Will Escape Velocity Put EMC Storage In Orbit?
In a prepared statement, EMC CEO Mike Ruettgers jumped on the company metaphor and said: "Organizations today face a difficult challenge: accelerate enough to break free of competition and outdated business models or come crashing back to earth. More than ever, information is the rocket fuel. 'Escape velocity' can't be reached with traditional server-based means of capturing and leveraging information--it requires a launching pad based on a wide-reaching infrastructure. With these unprecedented leaps in our Symmetrix and CLARiiON platforms and in our software and connectivity portfolio, EMC provides customers with the only complete set of storage solutions that can truly enable escape velocity."
The new EMC Symmetrix 8000 Enterprise Storage systems include a number of enhancements. One enhancement goes to the operating system. Referred to by EMC as Enginuity, the operating environment is said to provide significant functionality to the new 8000, including advanced data protection, standardized management, high-performance data movement, load balancing, etc. The operating system forms the foundation for software developers to develop APIs.
The 8000 also claims an important capacity advantage. The new product is rated up to 19.1TB of storage in a 17.3 square-foot floor space. It is designed for applications such as data-intensive Internet, data ware-housing, and Customer Relationship Management (CRM) applications.
Leveraging its recent acquisition of Data General's CLARiiON storage operation, EMC recently launched the CLARiiON FC4500 storage system. The new system is the first CLARiiON offering to support storage consolidation for multiple, heterogeneous hosts (shared access for Sun Solaris, Windows NT, HP-UX, and IBM AIX), to participate in switched Fibre Channel networks, and to deliver new software functionality.

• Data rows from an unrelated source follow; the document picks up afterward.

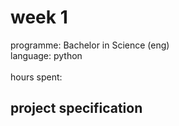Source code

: # week 1 #
programme: Bachelor in Science (eng) <br />
language: python <br />
<br />
hours spent: <br />

## project specification ##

EMC, in recent years, has identified itself as a software company, although its claim to fame is the Symmetrix family of hardware storage products. The company has complemented its hardware introductions with a software suite that is said to enable the E-Infostructure.
The new and enhanced software announced today includes:
EMC ControlCenter software. ControlCenter is EMC's centralized management framework for monitoring and controlling information infrastructures. ControlCenter enables customers to monitor, configure, control, and finetune their enterprise information from a single user console, either locally or over the Internet. Used in conjunction with EMC Navisphere Manager software, ControlCenter also provides a centralized point of management for EMC CLARiiON systems.
SRDF software. Symmetrix Remote Data Facility (SRDF), remote data replication software, enables companies to maintain a duplicate, accessible copy of all or some of their information at a secondary system located in the next building or across long distances. In addition to IP support announced this February, new SRDF capabilities include full Fibre Channel support for enhanced data replication in EMC environments, and open systems consistency groups for databases residing on multiple Symmetrix systems.
TimeFinder software. TimeFinder enables businesses to create copies of production data non-disruptively to be used for backups, data warehouse loading, decision support applications, application development, and other activities that require copies of data. The newest iteration of TimeFinder now can make multiple copies to provide rapid recovery from software failures, operator errors, or hacker attack.
CopyCross for MVS software. EMC claims that technical limitations of tape systems have prevented fast, reliable, cost-effective business continuity and disaster recovery. Whether this is true or not, the company has developed a software package that is able to transparently, securely, and automatically migrate MVS tape-based data to the Symmetrix system where it is treated as native disk-based data. When the host issues tape I/Os, CopyCross software reroutes the data and stores it the Symmetrix system. Applications and tape management systems continue to interact with the data as if they were tape-based files.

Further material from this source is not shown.